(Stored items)
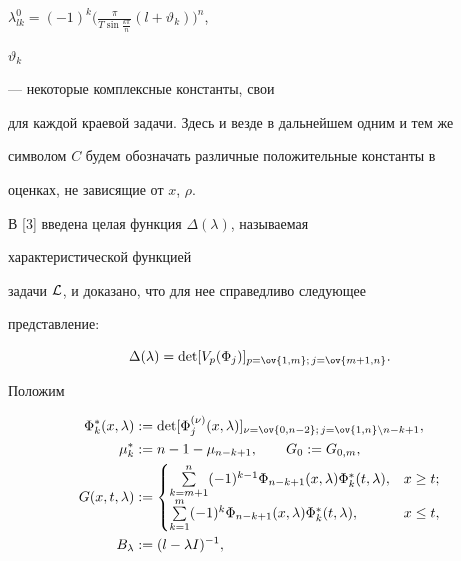 $\lambda^0_{lk}=


(-1)^k\bigl(\frac{\pi}{T\sin\tfrac{k\pi}{n}}(l+\vartheta_k)\bigr)^n$,


$\vartheta_k$


--- некоторые комплексные константы, свои


для каждой краевой задачи. Здесь и везде в дальнейшем одним и тем же


символом $C$ будем обозначать различные положительные константы в


оценках, не зависящие от $x$, $\rho$.





В [3] введена целая функция $\Delta(\lambda)$, называемая


характеристической функцией


задачи $\cal L$, и доказано, что для нее справедливо следующее


представление:


$$


\Delta(\lambda)=


\det[V_p(\Phi_j)]_{p=\ov{1,m};\,j=\ov{m+1,n}}.


$$





Положим


\begin{align*}


\Phi^*_k(x,\lambda)&:=\det[\Phi^{(\nu)}_j(x,\lambda)]_{\nu=


\ov{0,n-2};\,j=\ov{1,n}\setminus n-k+1},\\


\mu^*_k&:=n-1-\mu_{n-k+1},\qquad G_0:=G_{0,m},\\


G(x,t,\lambda)&:=


\begin{cases}


\suml^n_{k=m+1}(-1)^{k-1}\Phi_{n-k+1}(x,\lambda)


\Phi^*_k(t,\lambda),& x\ge t;\\


\suml^m_{k=1}(-1)^k\Phi_{n-k+1}(x,\lambda)\Phi^*_k(t,\lambda),


& x\le t,


\end{cases}


\\


B_\lambda &:=(l-\lambda I)^{-1},


\end{align*}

**Task description**
Output the records exactly. Drop the images.

**Output for this task**
 $\lambda^0_{lk}=


(-1)^k\bigl(\frac{\pi}{T\sin\tfrac{k\pi}{n}}(l+\vartheta_k)\bigr)^n$,


$\vartheta_k$


--- некоторые комплексные константы, свои


для каждой краевой задачи. Здесь и везде в дальнейшем одним и тем же


символом $C$ будем обозначать различные положительные константы в


оценках, не зависящие от $x$, $\rho$.





В [3] введена целая функция $\Delta(\lambda)$, называемая


характеристической функцией


задачи $\cal L$, и доказано, что для нее справедливо следующее


представление:


$$


\Delta(\lambda)=


\det[V_p(\Phi_j)]_{p=\ov{1,m};\,j=\ov{m+1,n}}.


$$





Положим


\begin{align*}


\Phi^*_k(x,\lambda)&:=\det[\Phi^{(\nu)}_j(x,\lambda)]_{\nu=


\ov{0,n-2};\,j=\ov{1,n}\setminus n-k+1},\\


\mu^*_k&:=n-1-\mu_{n-k+1},\qquad G_0:=G_{0,m},\\


G(x,t,\lambda)&:=


\begin{cases}


\suml^n_{k=m+1}(-1)^{k-1}\Phi_{n-k+1}(x,\lambda)


\Phi^*_k(t,\lambda),& x\ge t;\\


\suml^m_{k=1}(-1)^k\Phi_{n-k+1}(x,\lambda)\Phi^*_k(t,\lambda),


& x\le t,


\end{cases}


\\


B_\lambda &:=(l-\lambda I)^{-1},


\end{align*}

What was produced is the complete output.